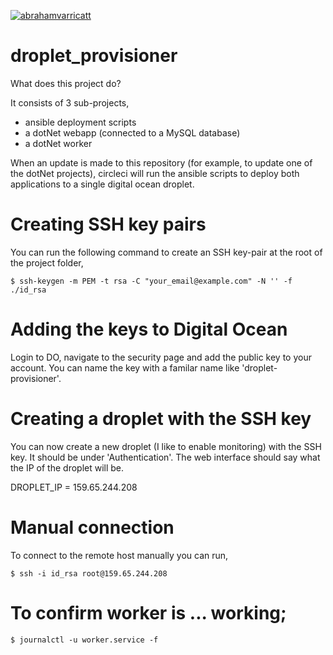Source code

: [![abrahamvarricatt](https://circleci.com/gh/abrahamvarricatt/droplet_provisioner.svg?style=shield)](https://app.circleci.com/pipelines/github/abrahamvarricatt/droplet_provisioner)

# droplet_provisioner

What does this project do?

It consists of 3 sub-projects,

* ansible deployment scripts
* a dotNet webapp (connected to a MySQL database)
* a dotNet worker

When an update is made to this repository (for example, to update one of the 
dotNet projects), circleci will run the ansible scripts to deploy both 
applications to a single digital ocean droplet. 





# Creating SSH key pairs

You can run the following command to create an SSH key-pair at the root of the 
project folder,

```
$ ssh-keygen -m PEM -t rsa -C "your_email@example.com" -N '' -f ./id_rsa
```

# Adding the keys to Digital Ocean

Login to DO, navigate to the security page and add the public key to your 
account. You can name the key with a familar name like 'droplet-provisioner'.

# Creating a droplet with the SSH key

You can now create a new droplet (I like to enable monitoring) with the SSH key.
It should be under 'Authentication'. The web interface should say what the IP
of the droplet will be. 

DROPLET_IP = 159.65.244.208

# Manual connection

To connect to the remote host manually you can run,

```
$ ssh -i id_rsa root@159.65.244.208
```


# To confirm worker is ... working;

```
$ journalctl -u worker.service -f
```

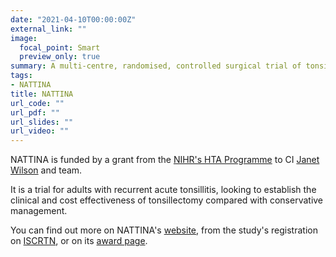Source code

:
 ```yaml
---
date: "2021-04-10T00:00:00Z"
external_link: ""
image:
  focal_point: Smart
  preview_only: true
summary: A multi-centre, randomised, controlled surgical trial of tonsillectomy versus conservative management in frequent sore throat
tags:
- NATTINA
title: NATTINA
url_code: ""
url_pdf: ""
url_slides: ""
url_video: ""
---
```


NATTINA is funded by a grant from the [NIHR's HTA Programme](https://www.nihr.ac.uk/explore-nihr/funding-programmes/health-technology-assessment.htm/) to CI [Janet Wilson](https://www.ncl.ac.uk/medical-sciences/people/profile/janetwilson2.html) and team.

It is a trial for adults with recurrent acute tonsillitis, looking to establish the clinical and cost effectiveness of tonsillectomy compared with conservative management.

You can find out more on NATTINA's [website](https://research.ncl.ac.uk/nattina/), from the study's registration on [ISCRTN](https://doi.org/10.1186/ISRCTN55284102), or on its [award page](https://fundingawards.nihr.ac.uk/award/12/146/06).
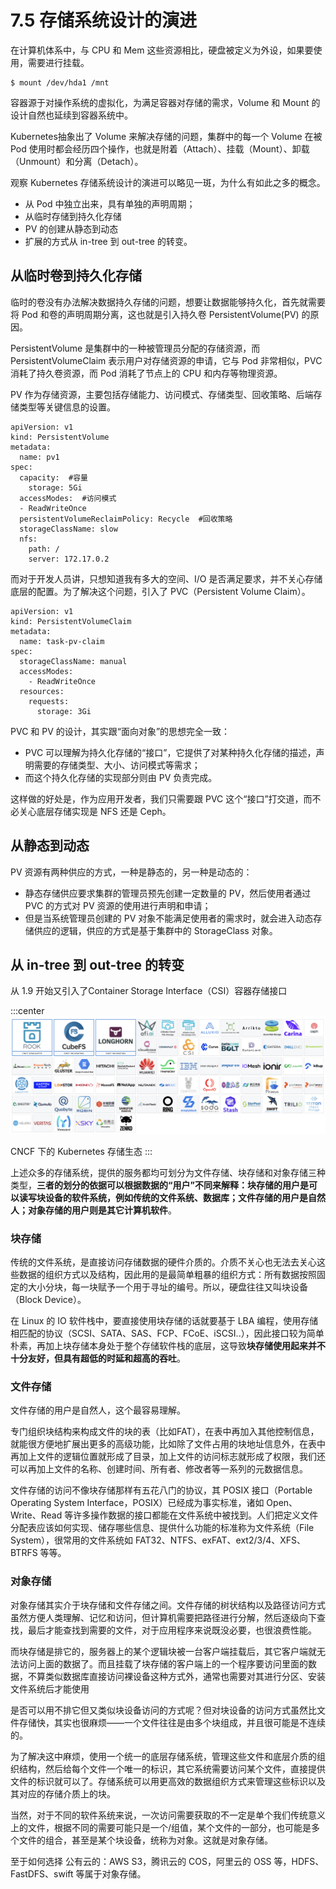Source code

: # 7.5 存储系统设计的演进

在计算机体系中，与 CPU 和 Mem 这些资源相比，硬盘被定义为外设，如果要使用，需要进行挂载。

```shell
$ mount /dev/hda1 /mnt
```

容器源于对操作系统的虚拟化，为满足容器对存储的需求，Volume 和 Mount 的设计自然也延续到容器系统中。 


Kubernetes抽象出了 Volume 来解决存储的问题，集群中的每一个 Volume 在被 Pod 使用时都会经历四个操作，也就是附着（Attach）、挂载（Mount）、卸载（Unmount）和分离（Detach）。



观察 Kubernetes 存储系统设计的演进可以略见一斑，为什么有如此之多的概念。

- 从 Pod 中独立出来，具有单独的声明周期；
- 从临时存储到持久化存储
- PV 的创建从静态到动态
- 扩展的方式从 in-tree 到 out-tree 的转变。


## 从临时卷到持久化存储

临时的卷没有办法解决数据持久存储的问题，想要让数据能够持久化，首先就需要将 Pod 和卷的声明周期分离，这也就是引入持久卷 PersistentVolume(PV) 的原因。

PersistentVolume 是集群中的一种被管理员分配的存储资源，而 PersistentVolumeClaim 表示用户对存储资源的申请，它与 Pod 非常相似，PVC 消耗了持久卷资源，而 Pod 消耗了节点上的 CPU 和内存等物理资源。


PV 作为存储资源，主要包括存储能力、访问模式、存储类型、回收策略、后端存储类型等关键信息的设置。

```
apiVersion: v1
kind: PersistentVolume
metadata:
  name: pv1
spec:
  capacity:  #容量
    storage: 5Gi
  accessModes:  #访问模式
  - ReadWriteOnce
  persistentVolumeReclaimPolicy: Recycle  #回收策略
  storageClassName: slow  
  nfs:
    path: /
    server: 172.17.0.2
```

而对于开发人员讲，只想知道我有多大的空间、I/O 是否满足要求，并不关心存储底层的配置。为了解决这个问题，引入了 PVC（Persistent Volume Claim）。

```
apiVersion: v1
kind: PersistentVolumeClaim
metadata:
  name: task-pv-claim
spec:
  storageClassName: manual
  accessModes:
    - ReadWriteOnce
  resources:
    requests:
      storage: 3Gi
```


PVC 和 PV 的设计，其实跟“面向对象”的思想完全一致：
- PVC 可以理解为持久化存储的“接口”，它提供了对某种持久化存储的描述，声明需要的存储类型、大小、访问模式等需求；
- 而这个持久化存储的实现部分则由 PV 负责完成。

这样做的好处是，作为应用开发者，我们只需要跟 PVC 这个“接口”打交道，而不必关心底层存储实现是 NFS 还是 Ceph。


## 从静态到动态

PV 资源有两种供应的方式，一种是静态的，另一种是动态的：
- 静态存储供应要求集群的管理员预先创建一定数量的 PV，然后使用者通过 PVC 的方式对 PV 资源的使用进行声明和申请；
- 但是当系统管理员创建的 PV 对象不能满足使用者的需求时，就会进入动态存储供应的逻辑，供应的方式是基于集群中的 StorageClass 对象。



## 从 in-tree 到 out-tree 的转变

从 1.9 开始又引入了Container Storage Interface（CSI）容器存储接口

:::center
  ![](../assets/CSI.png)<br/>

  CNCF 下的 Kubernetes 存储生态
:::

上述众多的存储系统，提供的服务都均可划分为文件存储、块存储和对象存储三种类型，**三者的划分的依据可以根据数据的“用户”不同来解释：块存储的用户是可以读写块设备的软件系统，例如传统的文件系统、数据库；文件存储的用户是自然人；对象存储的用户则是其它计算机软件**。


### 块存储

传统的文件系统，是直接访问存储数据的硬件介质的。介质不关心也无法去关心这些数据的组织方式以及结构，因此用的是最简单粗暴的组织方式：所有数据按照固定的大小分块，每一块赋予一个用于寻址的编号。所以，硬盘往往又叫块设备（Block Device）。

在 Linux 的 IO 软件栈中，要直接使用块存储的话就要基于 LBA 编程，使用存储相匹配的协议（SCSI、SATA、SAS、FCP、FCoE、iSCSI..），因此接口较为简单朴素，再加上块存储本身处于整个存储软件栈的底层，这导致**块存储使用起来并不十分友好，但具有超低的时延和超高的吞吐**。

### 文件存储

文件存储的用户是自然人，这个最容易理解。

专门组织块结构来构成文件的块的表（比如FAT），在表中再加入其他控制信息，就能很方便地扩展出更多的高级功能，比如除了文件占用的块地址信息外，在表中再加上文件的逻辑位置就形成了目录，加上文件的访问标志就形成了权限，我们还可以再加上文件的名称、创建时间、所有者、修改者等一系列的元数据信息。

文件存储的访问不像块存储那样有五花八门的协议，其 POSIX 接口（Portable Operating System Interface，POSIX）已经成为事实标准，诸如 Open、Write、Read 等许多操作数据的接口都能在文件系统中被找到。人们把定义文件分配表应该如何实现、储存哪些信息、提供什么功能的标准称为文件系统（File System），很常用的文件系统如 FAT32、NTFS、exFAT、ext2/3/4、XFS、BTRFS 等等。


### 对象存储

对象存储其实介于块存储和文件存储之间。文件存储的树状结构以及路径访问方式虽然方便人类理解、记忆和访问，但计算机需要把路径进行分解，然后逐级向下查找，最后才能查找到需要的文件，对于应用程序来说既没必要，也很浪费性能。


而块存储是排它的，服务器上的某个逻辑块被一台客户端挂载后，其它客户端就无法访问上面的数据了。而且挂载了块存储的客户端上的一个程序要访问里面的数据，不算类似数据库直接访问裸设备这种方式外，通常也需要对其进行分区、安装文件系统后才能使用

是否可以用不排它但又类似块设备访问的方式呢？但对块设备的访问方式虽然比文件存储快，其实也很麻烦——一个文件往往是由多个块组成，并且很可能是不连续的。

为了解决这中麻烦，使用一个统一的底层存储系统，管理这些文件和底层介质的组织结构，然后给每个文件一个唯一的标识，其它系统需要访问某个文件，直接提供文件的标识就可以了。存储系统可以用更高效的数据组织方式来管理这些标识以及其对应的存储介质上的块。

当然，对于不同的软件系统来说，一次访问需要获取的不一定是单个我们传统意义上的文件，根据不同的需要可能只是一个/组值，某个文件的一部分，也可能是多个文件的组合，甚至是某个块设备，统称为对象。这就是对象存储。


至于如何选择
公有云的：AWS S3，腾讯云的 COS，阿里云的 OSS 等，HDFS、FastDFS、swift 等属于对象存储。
==
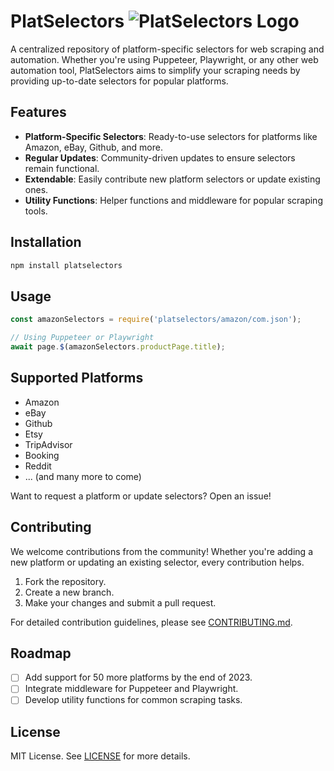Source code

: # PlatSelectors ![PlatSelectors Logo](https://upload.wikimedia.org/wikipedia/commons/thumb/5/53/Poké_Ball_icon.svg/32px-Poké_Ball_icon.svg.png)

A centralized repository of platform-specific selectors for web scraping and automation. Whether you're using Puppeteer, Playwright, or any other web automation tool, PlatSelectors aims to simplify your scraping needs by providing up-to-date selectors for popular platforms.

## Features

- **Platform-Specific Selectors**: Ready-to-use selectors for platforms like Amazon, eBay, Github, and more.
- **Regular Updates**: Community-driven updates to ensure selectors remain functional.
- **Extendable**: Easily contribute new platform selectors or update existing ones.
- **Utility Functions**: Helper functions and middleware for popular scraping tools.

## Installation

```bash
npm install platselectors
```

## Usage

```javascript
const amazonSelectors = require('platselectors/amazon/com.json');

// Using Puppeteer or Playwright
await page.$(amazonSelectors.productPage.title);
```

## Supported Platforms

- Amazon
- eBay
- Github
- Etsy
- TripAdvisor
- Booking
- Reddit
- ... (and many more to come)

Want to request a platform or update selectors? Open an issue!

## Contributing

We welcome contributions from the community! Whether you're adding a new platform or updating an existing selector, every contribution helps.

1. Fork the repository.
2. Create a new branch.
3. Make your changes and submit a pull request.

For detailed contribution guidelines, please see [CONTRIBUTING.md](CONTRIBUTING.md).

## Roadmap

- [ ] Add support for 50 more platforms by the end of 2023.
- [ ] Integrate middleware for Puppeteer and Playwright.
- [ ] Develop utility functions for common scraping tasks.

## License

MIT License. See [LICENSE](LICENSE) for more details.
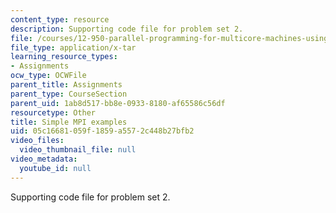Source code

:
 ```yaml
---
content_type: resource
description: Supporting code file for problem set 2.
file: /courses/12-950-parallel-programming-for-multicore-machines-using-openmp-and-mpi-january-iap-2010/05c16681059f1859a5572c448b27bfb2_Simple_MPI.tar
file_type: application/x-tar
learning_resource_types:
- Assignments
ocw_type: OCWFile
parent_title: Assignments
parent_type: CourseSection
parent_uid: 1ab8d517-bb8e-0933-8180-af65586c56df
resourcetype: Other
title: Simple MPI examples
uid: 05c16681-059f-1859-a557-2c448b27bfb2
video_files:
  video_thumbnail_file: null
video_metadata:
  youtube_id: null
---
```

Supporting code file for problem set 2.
---
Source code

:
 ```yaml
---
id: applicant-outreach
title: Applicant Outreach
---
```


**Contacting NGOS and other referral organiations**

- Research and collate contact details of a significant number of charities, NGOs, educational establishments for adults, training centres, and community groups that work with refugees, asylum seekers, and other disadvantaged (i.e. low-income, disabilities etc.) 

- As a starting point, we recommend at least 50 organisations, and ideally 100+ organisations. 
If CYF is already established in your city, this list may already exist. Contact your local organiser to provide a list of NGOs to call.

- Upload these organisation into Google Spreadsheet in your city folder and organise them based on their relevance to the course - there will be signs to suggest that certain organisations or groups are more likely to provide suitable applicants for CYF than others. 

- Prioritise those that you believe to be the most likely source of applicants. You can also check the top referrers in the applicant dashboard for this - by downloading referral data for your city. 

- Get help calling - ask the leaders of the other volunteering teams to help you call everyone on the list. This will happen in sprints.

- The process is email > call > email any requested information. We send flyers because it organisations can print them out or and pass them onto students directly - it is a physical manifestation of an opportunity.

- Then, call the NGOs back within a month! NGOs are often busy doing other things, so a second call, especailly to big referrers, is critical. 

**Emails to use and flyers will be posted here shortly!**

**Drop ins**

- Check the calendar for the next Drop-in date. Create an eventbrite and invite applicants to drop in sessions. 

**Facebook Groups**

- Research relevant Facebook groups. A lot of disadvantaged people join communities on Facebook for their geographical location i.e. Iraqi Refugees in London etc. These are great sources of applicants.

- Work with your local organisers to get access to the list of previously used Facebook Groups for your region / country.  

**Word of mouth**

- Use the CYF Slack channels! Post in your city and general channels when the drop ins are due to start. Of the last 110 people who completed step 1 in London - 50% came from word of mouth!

● **What is expected**: Give the number of lines in the material above that include the string "disadvantaged", with no further text.

● **Completed exercise**: 2